[Recorded data]
*** Block opens ***
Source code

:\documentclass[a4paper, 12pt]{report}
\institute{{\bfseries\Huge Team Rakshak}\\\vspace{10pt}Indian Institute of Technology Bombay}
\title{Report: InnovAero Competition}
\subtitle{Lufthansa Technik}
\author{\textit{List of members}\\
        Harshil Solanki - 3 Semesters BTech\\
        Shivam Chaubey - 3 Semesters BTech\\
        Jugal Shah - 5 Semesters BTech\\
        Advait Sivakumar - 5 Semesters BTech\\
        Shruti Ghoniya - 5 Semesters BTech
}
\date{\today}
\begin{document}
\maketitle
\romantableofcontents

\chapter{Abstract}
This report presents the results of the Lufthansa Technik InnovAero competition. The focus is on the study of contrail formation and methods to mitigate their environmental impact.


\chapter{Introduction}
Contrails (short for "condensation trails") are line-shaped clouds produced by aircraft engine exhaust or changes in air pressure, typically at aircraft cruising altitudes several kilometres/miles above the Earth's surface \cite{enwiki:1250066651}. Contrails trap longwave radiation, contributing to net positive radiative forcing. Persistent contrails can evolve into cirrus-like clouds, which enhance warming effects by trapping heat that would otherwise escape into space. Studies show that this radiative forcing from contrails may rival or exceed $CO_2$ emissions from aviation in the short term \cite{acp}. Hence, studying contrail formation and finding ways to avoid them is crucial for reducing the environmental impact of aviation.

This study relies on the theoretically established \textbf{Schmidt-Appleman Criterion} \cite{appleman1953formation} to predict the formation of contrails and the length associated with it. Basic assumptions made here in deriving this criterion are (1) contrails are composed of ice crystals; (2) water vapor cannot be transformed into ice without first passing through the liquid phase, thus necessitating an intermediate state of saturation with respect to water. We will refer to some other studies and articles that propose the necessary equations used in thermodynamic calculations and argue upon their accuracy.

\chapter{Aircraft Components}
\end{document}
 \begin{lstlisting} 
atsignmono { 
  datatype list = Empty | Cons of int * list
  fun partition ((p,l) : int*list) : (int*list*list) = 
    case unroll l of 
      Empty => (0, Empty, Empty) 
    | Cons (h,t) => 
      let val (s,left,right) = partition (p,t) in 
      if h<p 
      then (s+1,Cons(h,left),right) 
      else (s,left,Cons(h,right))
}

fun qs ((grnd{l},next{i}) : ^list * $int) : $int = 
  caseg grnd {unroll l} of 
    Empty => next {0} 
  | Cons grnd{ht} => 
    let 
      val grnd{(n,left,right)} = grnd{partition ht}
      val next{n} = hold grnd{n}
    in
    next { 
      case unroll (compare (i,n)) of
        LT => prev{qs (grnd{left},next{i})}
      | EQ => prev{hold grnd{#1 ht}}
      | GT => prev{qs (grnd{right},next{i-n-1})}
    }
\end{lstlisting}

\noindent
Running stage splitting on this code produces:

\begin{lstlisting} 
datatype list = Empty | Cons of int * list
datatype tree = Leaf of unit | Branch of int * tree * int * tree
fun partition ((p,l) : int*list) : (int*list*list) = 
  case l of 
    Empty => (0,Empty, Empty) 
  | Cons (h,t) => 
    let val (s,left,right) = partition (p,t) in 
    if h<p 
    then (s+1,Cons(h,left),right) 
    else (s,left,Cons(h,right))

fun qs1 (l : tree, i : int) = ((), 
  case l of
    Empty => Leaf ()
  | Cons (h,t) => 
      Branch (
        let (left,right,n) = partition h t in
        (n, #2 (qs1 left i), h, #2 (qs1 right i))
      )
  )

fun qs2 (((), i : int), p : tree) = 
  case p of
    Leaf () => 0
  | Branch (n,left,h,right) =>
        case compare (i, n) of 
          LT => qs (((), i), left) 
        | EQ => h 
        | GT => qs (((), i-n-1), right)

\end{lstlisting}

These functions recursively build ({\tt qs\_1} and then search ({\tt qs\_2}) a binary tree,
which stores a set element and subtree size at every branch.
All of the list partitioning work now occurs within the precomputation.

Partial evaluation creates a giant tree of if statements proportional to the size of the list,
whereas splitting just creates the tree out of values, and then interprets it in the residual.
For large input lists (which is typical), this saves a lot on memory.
*** Block closes ***
● Task prompt:
Output all of the data without altering a single line.

● Output:
Source code

:\documentclass[a4paper, 12pt]{report}
\institute{{\bfseries\Huge Team Rakshak}\\\vspace{10pt}Indian Institute of Technology Bombay}
\title{Report: InnovAero Competition}
\subtitle{Lufthansa Technik}
\author{\textit{List of members}\\
        Harshil Solanki - 3 Semesters BTech\\
        Shivam Chaubey - 3 Semesters BTech\\
        Jugal Shah - 5 Semesters BTech\\
        Advait Sivakumar - 5 Semesters BTech\\
        Shruti Ghoniya - 5 Semesters BTech
}
\date{\today}
\begin{document}
\maketitle
\romantableofcontents

\chapter{Abstract}
This report presents the results of the Lufthansa Technik InnovAero competition. The focus is on the study of contrail formation and methods to mitigate their environmental impact.


\chapter{Introduction}
Contrails (short for "condensation trails") are line-shaped clouds produced by aircraft engine exhaust or changes in air pressure, typically at aircraft cruising altitudes several kilometres/miles above the Earth's surface \cite{enwiki:1250066651}. Contrails trap longwave radiation, contributing to net positive radiative forcing. Persistent contrails can evolve into cirrus-like clouds, which enhance warming effects by trapping heat that would otherwise escape into space. Studies show that this radiative forcing from contrails may rival or exceed $CO_2$ emissions from aviation in the short term \cite{acp}. Hence, studying contrail formation and finding ways to avoid them is crucial for reducing the environmental impact of aviation.

This study relies on the theoretically established \textbf{Schmidt-Appleman Criterion} \cite{appleman1953formation} to predict the formation of contrails and the length associated with it. Basic assumptions made here in deriving this criterion are (1) contrails are composed of ice crystals; (2) water vapor cannot be transformed into ice without first passing through the liquid phase, thus necessitating an intermediate state of saturation with respect to water. We will refer to some other studies and articles that propose the necessary equations used in thermodynamic calculations and argue upon their accuracy.

\chapter{Aircraft Components}
\end{document}
 \begin{lstlisting} 
atsignmono { 
  datatype list = Empty | Cons of int * list
  fun partition ((p,l) : int*list) : (int*list*list) = 
    case unroll l of 
      Empty => (0, Empty, Empty) 
    | Cons (h,t) => 
      let val (s,left,right) = partition (p,t) in 
      if h<p 
      then (s+1,Cons(h,left),right) 
      else (s,left,Cons(h,right))
}

fun qs ((grnd{l},next{i}) : ^list * $int) : $int = 
  caseg grnd {unroll l} of 
    Empty => next {0} 
  | Cons grnd{ht} => 
    let 
      val grnd{(n,left,right)} = grnd{partition ht}
      val next{n} = hold grnd{n}
    in
    next { 
      case unroll (compare (i,n)) of
        LT => prev{qs (grnd{left},next{i})}
      | EQ => prev{hold grnd{#1 ht}}
      | GT => prev{qs (grnd{right},next{i-n-1})}
    }
\end{lstlisting}

\noindent
Running stage splitting on this code produces:

\begin{lstlisting} 
datatype list = Empty | Cons of int * list
datatype tree = Leaf of unit | Branch of int * tree * int * tree
fun partition ((p,l) : int*list) : (int*list*list) = 
  case l of 
    Empty => (0,Empty, Empty) 
  | Cons (h,t) => 
    let val (s,left,right) = partition (p,t) in 
    if h<p 
    then (s+1,Cons(h,left),right) 
    else (s,left,Cons(h,right))

fun qs1 (l : tree, i : int) = ((), 
  case l of
    Empty => Leaf ()
  | Cons (h,t) => 
      Branch (
        let (left,right,n) = partition h t in
        (n, #2 (qs1 left i), h, #2 (qs1 right i))
      )
  )

fun qs2 (((), i : int), p : tree) = 
  case p of
    Leaf () => 0
  | Branch (n,left,h,right) =>
        case compare (i, n) of 
          LT => qs (((), i), left) 
        | EQ => h 
        | GT => qs (((), i-n-1), right)

\end{lstlisting}

These functions recursively build ({\tt qs\_1} and then search ({\tt qs\_2}) a binary tree,
which stores a set element and subtree size at every branch.
All of the list partitioning work now occurs within the precomputation.

Partial evaluation creates a giant tree of if statements proportional to the size of the list,
whereas splitting just creates the tree out of values, and then interprets it in the residual.
For large input lists (which is typical), this saves a lot on memory.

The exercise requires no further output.